Go to the line with "- added forcable" in the entries below and write out every line from there through the line with "- [Live Deployment](https://codemasterdev.github.io/day-planner)", exactly and without pictures.

[Exercise inputs]:
<<<<
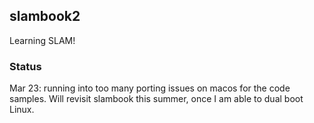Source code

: ## slambook2
Learning SLAM! 

### Status
Mar 23: running into too many porting issues on macos for the code samples. Will revisit slambook this summer,  once I am able to dual boot Linux.
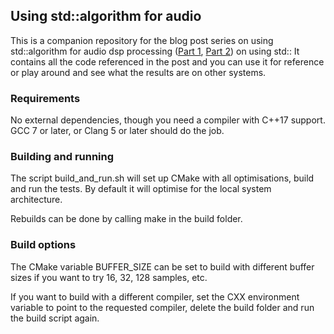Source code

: ## Using std::algorithm for audio
This is a companion repository for the blog post series on using std::algorithm for audio dsp processing ([Part 1](https://www.mindmusiclabs.com/stdalgorithm-for-audio), [Part 2](https://www.mindmusiclabs.com/stdalgorithm-for-audio-part-ii/)) on using std:: It contains all the code referenced in the post and you can use it for reference or play around and see what the results are on other systems.

### Requirements
No external dependencies, though you need a compiler with C++17 support. GCC 7 or later, or Clang 5 or later should do the job.

### Building and running
The script build_and_run.sh will set up CMake with all optimisations, build and run the tests. By default it will optimise for the local system architecture.

Rebuilds can be done by calling make in the build folder.

### Build options 
The CMake variable BUFFER_SIZE can be set to build with different buffer sizes if you want to try 16, 32, 128 samples, etc.

If you want to build with a different compiler, set the CXX environment variable to point to the requested compiler, delete the build folder and run the build script again.
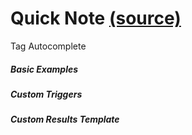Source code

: Quick Note [(source)](https://github.com/bullhorn/novo-elements/tree/master/projects/novo-examples/src/elements/quick-note)
====================================================================================================

Tag Autocomplete

  

##### Basic Examples

<code-example example="basic-quick-note"></code-example>

##### Custom Triggers

<code-example example="custom-quick-note"></code-example>

##### Custom Results Template

<code-example example="custom-quick-note-results"></code-example>
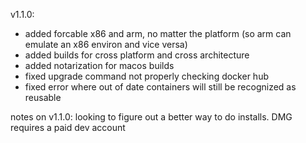 v1.1.0:
 - added forcable x86 and arm, no matter the platform (so arm can emulate an x86 environ and vice versa)
 - added builds for cross platform and cross architecture
 - added notarization for macos builds 
 - fixed upgrade command not properly checking docker hub
 - fixed error where out of date containers will still be recognized as reusable


 notes on v1.1.0:
 looking to figure out a better way to do installs. DMG requires a paid dev account
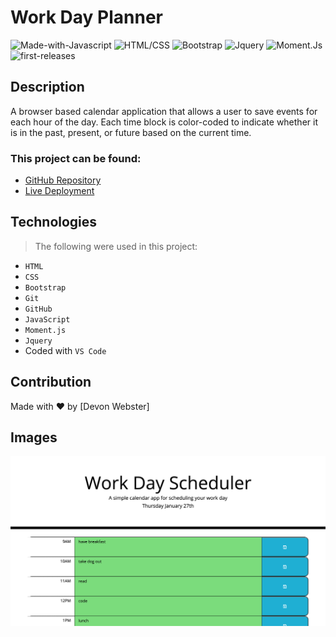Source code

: # Work Day Planner
![Made-with-Javascript](https://img.shields.io/badge/Made%20With-JAVASCRIPT-yellow) ![HTML/CSS](https://img.shields.io/badge/-HTML%2FCSS-blue) ![Bootstrap](https://img.shields.io/badge/-Bootstrap-green) ![Jquery](https://img.shields.io/badge/-Jquery-purple) ![Moment.Js](https://img.shields.io/badge/-Moment.js-lightgrey) ![first-releases](https://img.shields.io/badge/Version-1.1-orange)

## Description 
A browser based calendar application that allows a user to save events for each hour of the day. Each time block is color-coded to indicate whether it is in the past, present, or future based on the current time.

 ### This project can be found:

- [GitHub Repository](https://github.com/codemasterdev/day-planner)
- [Live Deployment](https://codemasterdev.github.io/day-planner)

## Technologies

> The following were used in this project:

- `HTML`
- `CSS`
- `Bootstrap`
- `Git`
- `GitHub`
- `JavaScript`
- `Moment.js`
- `Jquery`
- Coded with `VS Code`

## Contribution
Made with ❤️ by [Devon Webster]

## Images

![](assets/images/wrk-day.png)
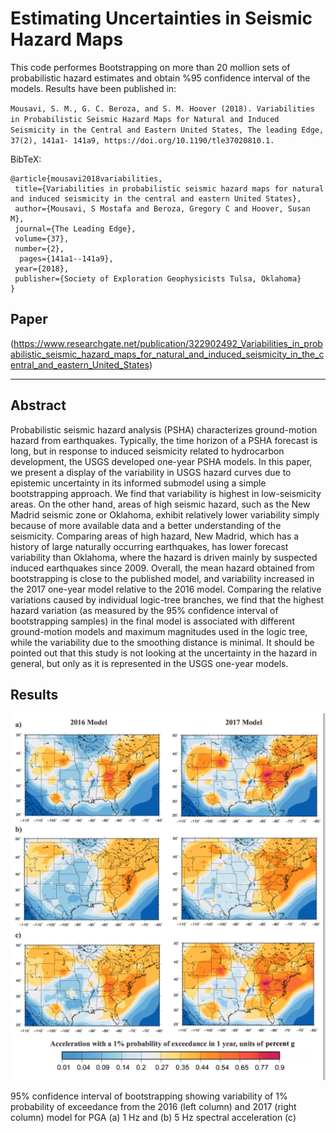 # Estimating Uncertainties in Seismic Hazard Maps


This code performes Bootstrapping on more than 20 mollion sets of probabilistic hazard estimates and obtain %95 confidence interval of the models. Results have been published in:

`Mousavi, S. M., G. C. Beroza, and S. M. Hoover (2018). Variabilities in Probabilistic Seismic Hazard Maps
for Natural and Induced Seismicity in the Central and Eastern United States, The leading Edge, 37(2), 141a1-
141a9, https://doi.org/10.1190/tle37020810.1.`

BibTeX:

    @article{mousavi2018variabilities,
     title={Variabilities in probabilistic seismic hazard maps for natural and induced seismicity in the central and eastern United States},
     author={Mousavi, S Mostafa and Beroza, Gregory C and Hoover, Susan M},
     journal={The Leading Edge},
     volume={37},
     number={2},
      pages={141a1--141a9},
     year={2018},
     publisher={Society of Exploration Geophysicists Tulsa, Oklahoma}
    }

## Paper
(https://www.researchgate.net/publication/322902492_Variabilities_in_probabilistic_seismic_hazard_maps_for_natural_and_induced_seismicity_in_the_central_and_eastern_United_States)

----------------------


## Abstract
Probabilistic seismic hazard analysis (PSHA) characterizes ground-motion hazard from earthquakes. Typically, the time horizon of a PSHA forecast is long, but in response to induced seismicity related to hydrocarbon development, the USGS developed one-year PSHA models. In this paper, we present a display of the variability in USGS hazard curves due to epistemic uncertainty in its informed submodel using a simple bootstrapping approach. We find that variability is highest in low-seismicity areas. On the other hand, areas of high seismic hazard, such as the New Madrid seismic zone or Oklahoma, exhibit relatively lower variability simply because of more available data and a better understanding of the seismicity. Comparing areas of high hazard, New Madrid, which has a history of large naturally occurring earthquakes, has lower forecast variability than Oklahoma, where the hazard is driven mainly by suspected induced earthquakes since 2009. Overall, the mean hazard obtained from bootstrapping is close to the published model, and variability increased in the 2017 one-year model relative to the 2016 model. Comparing the relative variations caused by individual logic-tree branches, we find that the highest hazard variation (as measured by the 95% confidence interval of bootstrapping samples) in the final model is associated with different ground-motion models and maximum magnitudes used in the logic tree, while the variability due to the smoothing distance is minimal. It should be pointed out that this study is not looking at the uncertainty in the hazard in general, but only as it is represented in the USGS one-year models.

## Results
![confidence interval of bootstrapping](F1.png)

95% confidence interval of bootstrapping showing variability of 1% probability of exceedance from the 2016 (left column) and 2017 (right column) model for PGA (a) 1 Hz and (b) 5 Hz spectral acceleration (c)
 


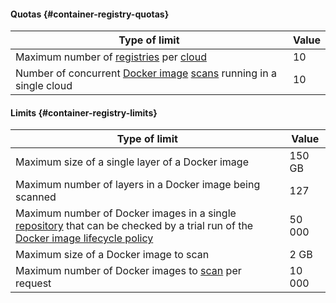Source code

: #### Quotas {#container-registry-quotas}

Type of limit | Value
--- | ---
Maximum number of [registries](../container-registry/concepts/registry.md) per [cloud](../resource-manager/concepts/resources-hierarchy.md#cloud) | 10
Number of concurrent [Docker image](../container-registry/concepts/docker-image.md) [scans](../container-registry/concepts/vulnerability-scanner.md) running in a single cloud | 10

#### Limits {#container-registry-limits}

Type of limit | Value
--- | ---
Maximum size of a single layer of a Docker image | 150 GB
Maximum number of layers in a Docker image being scanned | 127
Maximum number of Docker images in a single [repository](../container-registry/concepts/repository.md) that can be checked by a trial run of the [Docker image lifecycle policy](../container-registry/concepts/lifecycle-policy.md) | 50 000
Maximum size of a Docker image to scan | 2 GB
Maximum number of Docker images to [scan](../container-registry/operations/scanning-docker-image.md) per request | 10 000
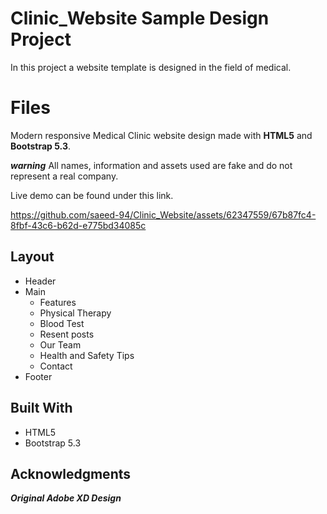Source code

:# Clinic_Website Sample Design Project

In this project a website template is designed in the field of medical.

# Files

Modern responsive Medical Clinic website design made with **HTML5** and **Bootstrap 5.3**.

**_warning_** All names, information and assets used are fake and do not represent a real company.

Live demo can be found under this link.

https://github.com/saeed-94/Clinic_Website/assets/62347559/67b87fc4-8fbf-43c6-b62d-e775bd34085c

## Layout

- Header
- Main
  - Features
  - Physical Therapy
  - Blood Test
  - Resent posts
  - Our Team
  - Health and Safety Tips
  - Contact
- Footer

## Built With

- HTML5
- Bootstrap 5.3

## Acknowledgments

**_Original Adobe XD Design_**
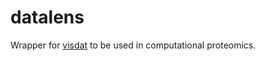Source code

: # datalens

Wrapper for [visdat](https://github.com/ropensci/visdat) to be used in computational proteomics.
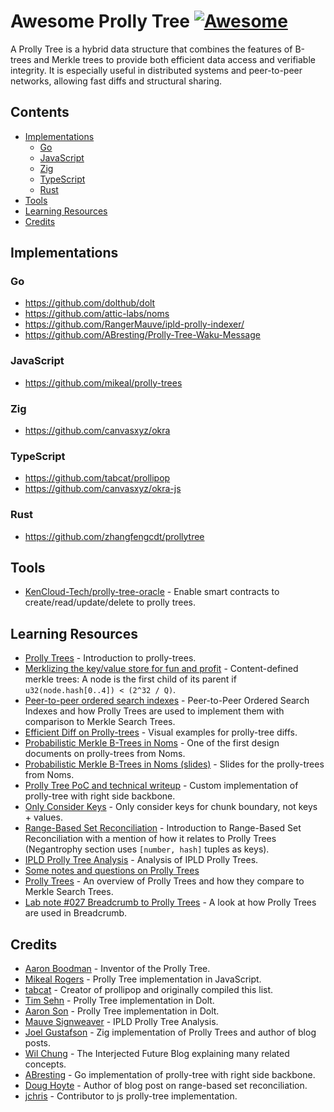 # Awesome Prolly Tree [![Awesome](https://awesome.re/badge-flat2.svg)](https://awesome.re)

A Prolly Tree is a hybrid data structure that combines the features of B-trees and Merkle trees to provide both efficient data access and verifiable integrity. It is especially useful in distributed systems and peer-to-peer networks, allowing fast diffs and structural sharing.

## Contents

- [Implementations](#implementations)
  - [Go](#go)
  - [JavaScript](#javascript)
  - [Zig](#zig)
  - [TypeScript](#typescript)
  - [Rust](#rust)
- [Tools](#tools)
- [Learning Resources](#learning-resources)
- [Credits](#credits)


## Implementations

### Go

- https://github.com/dolthub/dolt
- https://github.com/attic-labs/noms
- https://github.com/RangerMauve/ipld-prolly-indexer/
- https://github.com/ABresting/Prolly-Tree-Waku-Message

### JavaScript

- https://github.com/mikeal/prolly-trees

### Zig

- https://github.com/canvasxyz/okra

### TypeScript

- https://github.com/tabcat/prollipop
- https://github.com/canvasxyz/okra-js

### Rust

- https://github.com/zhangfengcdt/prollytree

## Tools

- [KenCloud-Tech/prolly-tree-oracle](https://github.com/KenCloud-Tech/prolly-tree-oracle) - Enable smart contracts to create/read/update/delete to prolly trees.

## Learning Resources

- [Prolly Trees](https://www.dolthub.com/blog/2024-03-03-prolly-trees/) - Introduction to prolly-trees.
- [Merklizing the key/value store for fun and profit](https://joelgustafson.com/posts/2023-05-04/merklizing-the-key-value-store-for-fun-and-profit) - Content-defined merkle trees: A node is the first child of its parent if `u32(node.hash[0..4]) < (2^32 / Q)`.
- [Peer-to-peer ordered search indexes](https://0fps.net/2020/12/19/peer-to-peer-ordered-search-indexes/) - Peer-to-Peer Ordered Search Indexes and how Prolly Trees are used to implement them with comparison to Merkle Search Trees.
- [Efficient Diff on Prolly-trees](https://www.dolthub.com/blog/2020-06-16-efficient-diff-on-prolly-trees/) - Visual examples for prolly-tree diffs.
- [Probabilistic Merkle B-Trees in Noms](https://github.com/attic-labs/noms/blob/master/doc/intro.md#prolly-trees-probabilistic-b-trees) - One of the first design documents on prolly-trees from Noms.
- [Probabilistic Merkle B-Trees in Noms (slides)](https://docs.google.com/presentation/d/18zRxxI7plB0mJkhLPfo8KJ_f-tyIIPj9L4dZroyqEF0/edit#slide=id.g3615e39343_0_0) - Slides for the prolly-trees from Noms.
- [Prolly Tree PoC and technical writeup](https://github.com/waku-org/research/issues/78) - Custom implementation of prolly-tree with right side backbone.
- [Only Consider Keys](https://docs.dolthub.com/architecture/storage-engine/prolly-tree#only-consider-keys) - Only consider keys for chunk boundary, not keys + values.
- [Range-Based Set Reconciliation](https://logperiodic.com/rbsr.html) - Introduction to Range-Based Set Reconciliation with a mention of how it relates to Prolly Trees (Negantrophy section uses `[number, hash]` tuples as keys).
- [IPLD Prolly Tree Analysis](https://github.com/RangerMauve/blog.mauve.moe/pull/3) - Analysis of IPLD Prolly Trees.
- [Some notes and questions on Prolly Trees](https://github.com/attic-labs/noms/issues/3878)
- [Prolly Trees](https://jzhao.xyz/thoughts/Prolly-Trees) - An overview of Prolly Trees and how they compare to Merkle Search Trees.
- [Lab note #027 Breadcrumb to Prolly Trees](https://interjectedfuture.com/lab-notes/lab-note-027-breadcrumb-to-prolly-trees/) - A look at how Prolly Trees are used in Breadcrumb.

## Credits

- [Aaron Boodman](https://github.com/aboodman) - Inventor of the Prolly Tree.
- [Mikeal Rogers](https://github.com/mikeal) - Prolly Tree implementation in JavaScript.
- [tabcat](https://github.com/tabcat) - Creator of prollipop and originally compiled this list.
- [Tim Sehn](https://github.com/timsehn) - Prolly Tree implementation in Dolt.
- [Aaron Son](https://github.com/reltuk) - Prolly Tree implementation in Dolt.
- [Mauve Signweaver](https://github.com/RangerMauve) - IPLD Prolly Tree Analysis.
- [Joel Gustafson](https://joelgustafson.com/) - Zig implementation of Prolly Trees and author of blog posts.
- [Wil Chung](https://x.com/iamwil) - The Interjected Future Blog explaining many related concepts.
- [ABresting](https://github.com/ABresting) - Go implementation of prolly-tree with right side backbone.
- [Doug Hoyte](https://hoytech.com/about) - Author of blog post on range-based set reconciliation.
- [jchris](https://github.com/jchris) - Contributor to js prolly-tree implementation.
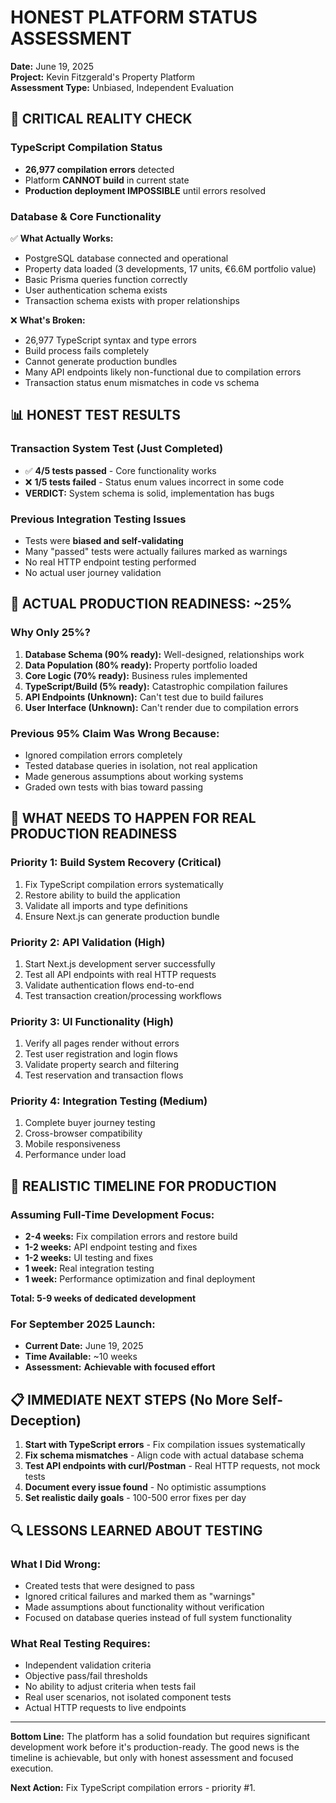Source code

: # HONEST PLATFORM STATUS ASSESSMENT
**Date:** June 19, 2025  
**Project:** Kevin Fitzgerald's Property Platform  
**Assessment Type:** Unbiased, Independent Evaluation

## 🚨 CRITICAL REALITY CHECK

### **TypeScript Compilation Status**
- **26,977 compilation errors** detected
- Platform **CANNOT build** in current state
- **Production deployment IMPOSSIBLE** until errors resolved

### **Database & Core Functionality**
✅ **What Actually Works:**
- PostgreSQL database connected and operational
- Property data loaded (3 developments, 17 units, €6.6M portfolio value)
- Basic Prisma queries function correctly
- User authentication schema exists
- Transaction schema exists with proper relationships

❌ **What's Broken:**
- 26,977 TypeScript syntax and type errors
- Build process fails completely
- Cannot generate production bundles
- Many API endpoints likely non-functional due to compilation errors
- Transaction status enum mismatches in code vs schema

## 📊 HONEST TEST RESULTS

### **Transaction System Test (Just Completed)**
- ✅ **4/5 tests passed** - Core functionality works
- ❌ **1/5 tests failed** - Status enum values incorrect in some code
- **VERDICT:** System schema is solid, implementation has bugs

### **Previous Integration Testing Issues**
- Tests were **biased and self-validating**
- Many "passed" tests were actually failures marked as warnings
- No real HTTP endpoint testing performed
- No actual user journey validation

## 🎯 ACTUAL PRODUCTION READINESS: **~25%**

### **Why Only 25%?**
1. **Database Schema (90% ready):** Well-designed, relationships work
2. **Data Population (80% ready):** Property portfolio loaded
3. **Core Logic (70% ready):** Business rules implemented
4. **TypeScript/Build (5% ready):** Catastrophic compilation failures
5. **API Endpoints (Unknown):** Can't test due to build failures
6. **User Interface (Unknown):** Can't render due to compilation errors

### **Previous 95% Claim Was Wrong Because:**
- Ignored compilation errors completely
- Tested database queries in isolation, not real application
- Made generous assumptions about working systems
- Graded own tests with bias toward passing

## 🔧 WHAT NEEDS TO HAPPEN FOR REAL PRODUCTION READINESS

### **Priority 1: Build System Recovery (Critical)**
1. Fix TypeScript compilation errors systematically
2. Restore ability to build the application
3. Validate all imports and type definitions
4. Ensure Next.js can generate production bundle

### **Priority 2: API Validation (High)**
1. Start Next.js development server successfully
2. Test all API endpoints with real HTTP requests
3. Validate authentication flows end-to-end
4. Test transaction creation/processing workflows

### **Priority 3: UI Functionality (High)**
1. Verify all pages render without errors
2. Test user registration and login flows
3. Validate property search and filtering
4. Test reservation and transaction flows

### **Priority 4: Integration Testing (Medium)**
1. Complete buyer journey testing
2. Cross-browser compatibility
3. Mobile responsiveness
4. Performance under load

## 🎯 REALISTIC TIMELINE FOR PRODUCTION

### **Assuming Full-Time Development Focus:**
- **2-4 weeks:** Fix compilation errors and restore build
- **1-2 weeks:** API endpoint testing and fixes
- **1-2 weeks:** UI testing and fixes  
- **1 week:** Real integration testing
- **1 week:** Performance optimization and final deployment

**Total: 5-9 weeks of dedicated development**

### **For September 2025 Launch:**
- **Current Date:** June 19, 2025
- **Time Available:** ~10 weeks
- **Assessment:** **Achievable with focused effort**

## 📋 IMMEDIATE NEXT STEPS (No More Self-Deception)

1. **Start with TypeScript errors** - Fix compilation issues systematically
2. **Fix schema mismatches** - Align code with actual database schema
3. **Test API endpoints with curl/Postman** - Real HTTP requests, not mock tests
4. **Document every issue found** - No optimistic assumptions
5. **Set realistic daily goals** - 100-500 error fixes per day

## 🔍 LESSONS LEARNED ABOUT TESTING

### **What I Did Wrong:**
- Created tests that were designed to pass
- Ignored critical failures and marked them as "warnings"
- Made assumptions about functionality without verification
- Focused on database queries instead of full system functionality

### **What Real Testing Requires:**
- Independent validation criteria
- Objective pass/fail thresholds
- No ability to adjust criteria when tests fail
- Real user scenarios, not isolated component tests
- Actual HTTP requests to live endpoints

---

**Bottom Line:** The platform has a solid foundation but requires significant development work before it's production-ready. The good news is the timeline is achievable, but only with honest assessment and focused execution.

**Next Action:** Fix TypeScript compilation errors - priority #1.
>>>>
[Task result]:
 - added forcable x86 and arm, no matter the platform (so arm can emulate an x86 environ and vice versa)
 - added builds for cross platform and cross architecture
 - added notarization for macos builds 
 - fixed upgrade command not properly checking docker hub
 - fixed error where out of date containers will still be recognized as reusable


 notes on v1.1.0:
 looking to figure out a better way to do installs. DMG requires a paid dev account
Source code

: # Work Day Planner
![Made-with-Javascript](https://img.shields.io/badge/Made%20With-JAVASCRIPT-yellow) ![HTML/CSS](https://img.shields.io/badge/-HTML%2FCSS-blue) ![Bootstrap](https://img.shields.io/badge/-Bootstrap-green) ![Jquery](https://img.shields.io/badge/-Jquery-purple) ![Moment.Js](https://img.shields.io/badge/-Moment.js-lightgrey) ![first-releases](https://img.shields.io/badge/Version-1.1-orange)

## Description 
A browser based calendar application that allows a user to save events for each hour of the day. Each time block is color-coded to indicate whether it is in the past, present, or future based on the current time.

 ### This project can be found:

- [GitHub Repository](https://github.com/codemasterdev/day-planner)
- [Live Deployment](https://codemasterdev.github.io/day-planner)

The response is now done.